Man, so often I feel like I've graduated Sex College without even passing Human Interaction Kindergarten.
Case in point: way too often I catch myself thinking "man, I haven't met any boys in forever," when the truth is I haven't met any people in forever. It's frighteningly easy to get in a routine of home->work->friend's house->public place with old friends and not talking to strangers->home, and then curse the heavens for not dropping new friends in my lap. It's a pretty rare occasion when I socialize with totally new people, and when I do I almost always end up making new friends. It's not that people aren't open to me, they just have no way of knowing that I exist.

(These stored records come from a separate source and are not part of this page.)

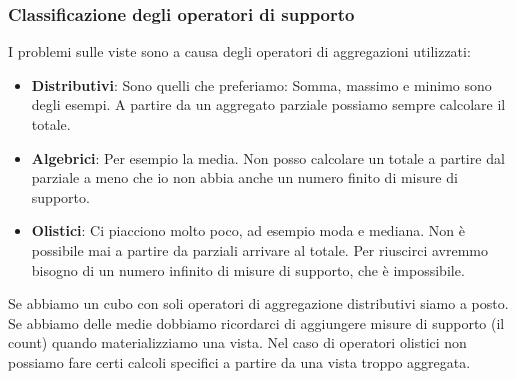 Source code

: \subsubsection{Classificazione degli operatori di supporto}
I problemi sulle viste sono a causa degli operatori di aggregazioni utilizzati:
\begin{itemize}
	\item \textbf{Distributivi}: Sono quelli che preferiamo: Somma, massimo e minimo sono degli esempi. A partire da un aggregato parziale possiamo sempre calcolare il totale.
	\item \textbf{Algebrici}: Per esempio la media. Non posso calcolare un totale a partire dal parziale a meno che io non abbia anche un numero finito di misure di supporto.
	\item \textbf{Olistici}: Ci piacciono molto poco, ad esempio moda e mediana. Non è possibile mai a partire da parziali arrivare al totale. Per riuscirci avremmo bisogno di un numero infinito di misure di supporto, che è impossibile.
\end{itemize}
\begin{info}[Morale:]
	Se abbiamo un cubo con soli operatori di aggregazione distributivi siamo a posto. Se abbiamo delle medie dobbiamo ricordarci di aggiungere misure di supporto (il count) quando materializziamo una vista. Nel caso di operatori olistici non possiamo fare certi calcoli specifici a partire da una vista troppo aggregata.
\end{info}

I don't think of myself as a hermit, because I go out all the time, but lately it's been to familiar places with familiar people, and while that's certainly fun, as far as meeting men goes it's barely better than staying home whining to Blogger about how I must be too fat or something.
The other functional-hermit habit I really have to break is waiting to be approached, or more often, approaching but waiting to be asked out or propositioned. There's a lot of guys out there (especially as my tastes run pretty damn geeky) who wouldn't say "no" but who might not want to risk a "no" either. If I'd like to take him home but I'm too nervous to say so, what makes me think he isn't in the same boat? He may not be, but it's worth at least finding out.
Okay, and the third stupid habit I should break is going on dates all the time and getting laid roughly weekly and still somehow thinking I'm doing everything wrong.